A new route was formed and we packed up lunch and headed for the first of the 6 caches that remained on our to do list. Ironically conditions were vastly improved as the next few hides were in the woods and the thick tree cover offered excellent protection from the sun’s rays. We initially struggled to find Gallifrey (GC2W9JV), but again after reading some logs we noted a new set of coords which led us right to an excellent cache that was hidden deep in the roots of an upturned trunked. I like the humour of the cache owner, who stated that he had placed the cache here and named it thus as it fell on the route of the Universally Challenged series and would therefore sit comfortably next to all the other planets.

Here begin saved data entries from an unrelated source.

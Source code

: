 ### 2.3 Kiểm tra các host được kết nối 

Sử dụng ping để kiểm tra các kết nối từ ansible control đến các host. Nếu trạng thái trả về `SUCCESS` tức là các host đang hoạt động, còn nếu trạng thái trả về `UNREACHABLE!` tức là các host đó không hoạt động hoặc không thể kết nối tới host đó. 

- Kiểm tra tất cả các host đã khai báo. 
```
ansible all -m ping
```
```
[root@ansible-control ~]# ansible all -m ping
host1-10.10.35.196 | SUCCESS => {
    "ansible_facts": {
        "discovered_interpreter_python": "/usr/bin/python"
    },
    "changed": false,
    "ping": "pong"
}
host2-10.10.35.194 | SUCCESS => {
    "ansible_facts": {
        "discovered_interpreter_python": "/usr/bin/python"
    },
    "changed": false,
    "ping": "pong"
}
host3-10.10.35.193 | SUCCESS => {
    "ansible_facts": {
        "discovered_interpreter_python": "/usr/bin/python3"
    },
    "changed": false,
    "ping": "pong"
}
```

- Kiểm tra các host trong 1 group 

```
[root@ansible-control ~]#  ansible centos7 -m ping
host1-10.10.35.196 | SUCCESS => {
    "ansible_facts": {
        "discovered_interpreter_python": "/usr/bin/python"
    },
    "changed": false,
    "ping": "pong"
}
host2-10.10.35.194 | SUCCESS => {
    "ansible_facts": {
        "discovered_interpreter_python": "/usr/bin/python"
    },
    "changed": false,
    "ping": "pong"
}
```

A quick find was made of Cholesbury – Log it (GC344MW) after a bit of back tracking in the woods. It was a fairly standard captain jack cache found easily inside half a rotting log. We were enjoying ourselves again, what with the cooler temperatures and the lower levels of nettles in the woods. This was short lived however after we had to DNF our next cache, Cholesbury – Post a Field Note 11 (GC344MH), which was meant to be hiding somewhere around or in a post. We found a number of wooden posts at GZ the site of a stile on the edge of the woods, but no cache despite thorough searching and fights with the holly that grew all around the area.

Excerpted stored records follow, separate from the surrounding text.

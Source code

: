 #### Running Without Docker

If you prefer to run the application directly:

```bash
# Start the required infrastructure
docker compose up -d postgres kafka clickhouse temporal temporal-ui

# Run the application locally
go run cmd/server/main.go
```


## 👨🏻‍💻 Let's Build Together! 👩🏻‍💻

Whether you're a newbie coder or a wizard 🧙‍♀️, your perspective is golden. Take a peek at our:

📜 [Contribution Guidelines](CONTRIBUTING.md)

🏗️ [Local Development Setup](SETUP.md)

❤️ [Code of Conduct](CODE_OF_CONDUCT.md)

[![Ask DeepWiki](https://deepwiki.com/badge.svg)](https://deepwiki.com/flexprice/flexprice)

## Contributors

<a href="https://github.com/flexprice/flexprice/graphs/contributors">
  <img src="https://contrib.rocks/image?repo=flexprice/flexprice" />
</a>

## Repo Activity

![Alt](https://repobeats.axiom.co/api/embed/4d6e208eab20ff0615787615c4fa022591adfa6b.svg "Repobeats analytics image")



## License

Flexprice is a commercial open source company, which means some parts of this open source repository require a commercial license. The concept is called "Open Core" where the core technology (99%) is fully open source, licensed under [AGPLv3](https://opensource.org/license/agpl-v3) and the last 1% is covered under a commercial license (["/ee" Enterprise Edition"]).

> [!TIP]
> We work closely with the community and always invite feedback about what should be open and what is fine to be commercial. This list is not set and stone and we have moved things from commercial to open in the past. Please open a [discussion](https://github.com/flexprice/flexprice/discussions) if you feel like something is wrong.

The woods stretched all the way to a nearby road where we found another super magnetic cache, Cholesbury – Roundhill Gate (GC344M2), before turning and heading in the direction of the car. Thankfully, the road was quiet, shaded by overhanging trees and, for the most part, provided us a nice wide verge to walk along. When we reached the end of the road we picked up one last CaptainJack cache, Cholesbury – Bushy (GC344N8), which I found quite quickly wedged in the crook of a tree surrounded by bushes at the side of the road. It was a good sized regular plastic box which is unusual for CaptainJack as most of his hides are micros or smalls at best. We even found a TB inside attached to a toy car and for a brief moment we thought it was actually one that belonged to Sam. On returning home I discovered it wasn’t Sam’s and had in fact been released at the end of 2014 from Puerto Rico. Unfortunately it hadn’t been logged into the cache by whoever moved it there yet so as yet I can’t really log it. I could of course do a “grab it from somewhere else” log, but this would mean that the mileage from where it was last picked up would be wiped off. I generally wait a couple of weeks or so to see if the person who dropped it off will log it. If I hear nothing, I will go ahead and grab it then.

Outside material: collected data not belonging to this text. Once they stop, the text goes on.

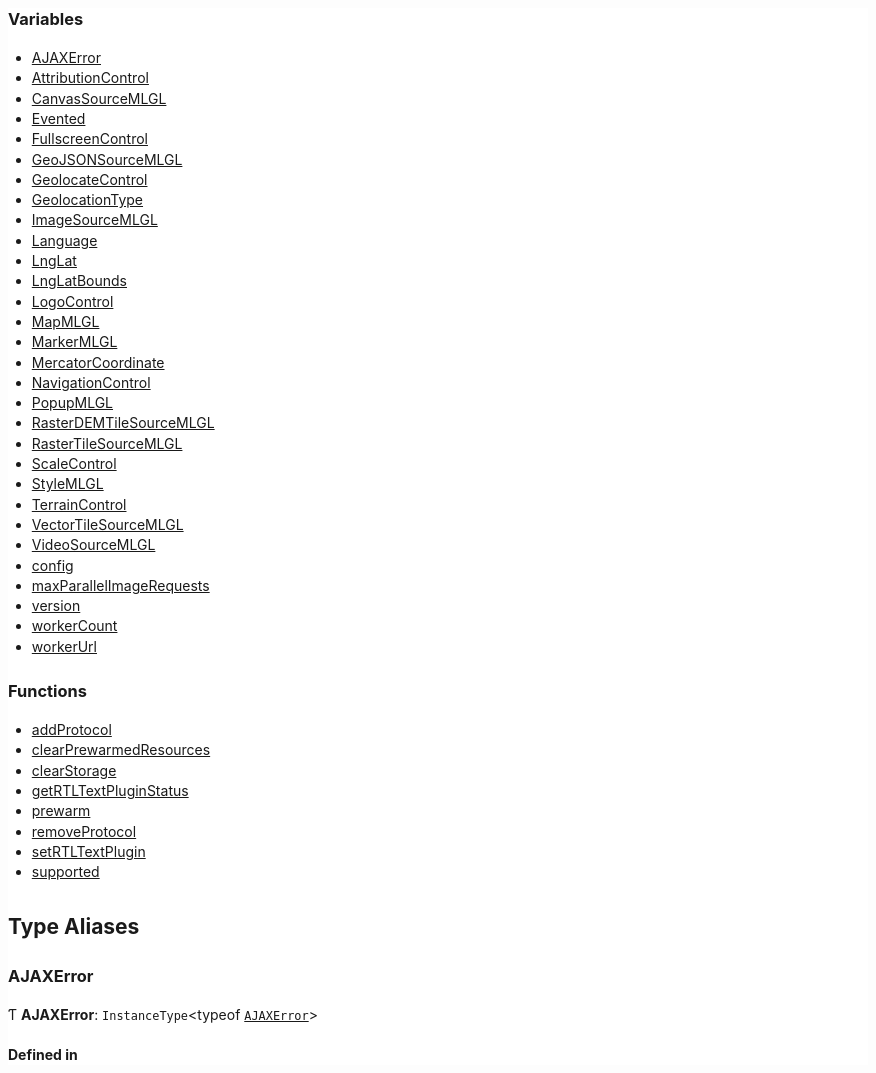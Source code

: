 ### Variables

- [AJAXError](README.md#ajaxerror-1)
- [AttributionControl](README.md#attributioncontrol-1)
- [CanvasSourceMLGL](README.md#canvassourcemlgl-1)
- [Evented](README.md#evented-1)
- [FullscreenControl](README.md#fullscreencontrol-1)
- [GeoJSONSourceMLGL](README.md#geojsonsourcemlgl-1)
- [GeolocateControl](README.md#geolocatecontrol-1)
- [GeolocationType](README.md#geolocationtype)
- [ImageSourceMLGL](README.md#imagesourcemlgl-1)
- [Language](README.md#language)
- [LngLat](README.md#lnglat-1)
- [LngLatBounds](README.md#lnglatbounds-1)
- [LogoControl](README.md#logocontrol-1)
- [MapMLGL](README.md#mapmlgl-1)
- [MarkerMLGL](README.md#markermlgl-1)
- [MercatorCoordinate](README.md#mercatorcoordinate-1)
- [NavigationControl](README.md#navigationcontrol-1)
- [PopupMLGL](README.md#popupmlgl-1)
- [RasterDEMTileSourceMLGL](README.md#rasterdemtilesourcemlgl-1)
- [RasterTileSourceMLGL](README.md#rastertilesourcemlgl-1)
- [ScaleControl](README.md#scalecontrol-1)
- [StyleMLGL](README.md#stylemlgl-1)
- [TerrainControl](README.md#terraincontrol-1)
- [VectorTileSourceMLGL](README.md#vectortilesourcemlgl-1)
- [VideoSourceMLGL](README.md#videosourcemlgl-1)
- [config](README.md#config)
- [maxParallelImageRequests](README.md#maxparallelimagerequests)
- [version](README.md#version)
- [workerCount](README.md#workercount)
- [workerUrl](README.md#workerurl)

### Functions

- [addProtocol](README.md#addprotocol)
- [clearPrewarmedResources](README.md#clearprewarmedresources)
- [clearStorage](README.md#clearstorage)
- [getRTLTextPluginStatus](README.md#getrtltextpluginstatus)
- [prewarm](README.md#prewarm)
- [removeProtocol](README.md#removeprotocol)
- [setRTLTextPlugin](README.md#setrtltextplugin)
- [supported](README.md#supported)

## Type Aliases

### AJAXError

Ƭ **AJAXError**: `InstanceType`<typeof [`AJAXError`](README.md#ajaxerror-1)\>

#### Defined in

We were now just a couple of km from the car with just one more cache to try on the way. Universally Challenged 1 – Jupiter (GCNA5Q) proved a nonstarter though as we just couldn’t work out how to get closer than 40 metres to GZ. I suspect we approached the cache from the wrong direction and neither of us fancied backtracking or continuing on to see if we could find a way to the GZ. We cut our losses and headed for the car having racked up 9 smilies and about 30 nettles stings.
Whilst it wasn’t the massive caching adventure that I had envisaged when planning it, it was still an enjoyable day out in the beautiful Hertfordshire countryside with my best girlie by my side and a double sized wedge of ginger cake in my lunchbox. Happy Days.
This caching adventure took place on Monday 29th June 2015 and took our total cache count to 1149.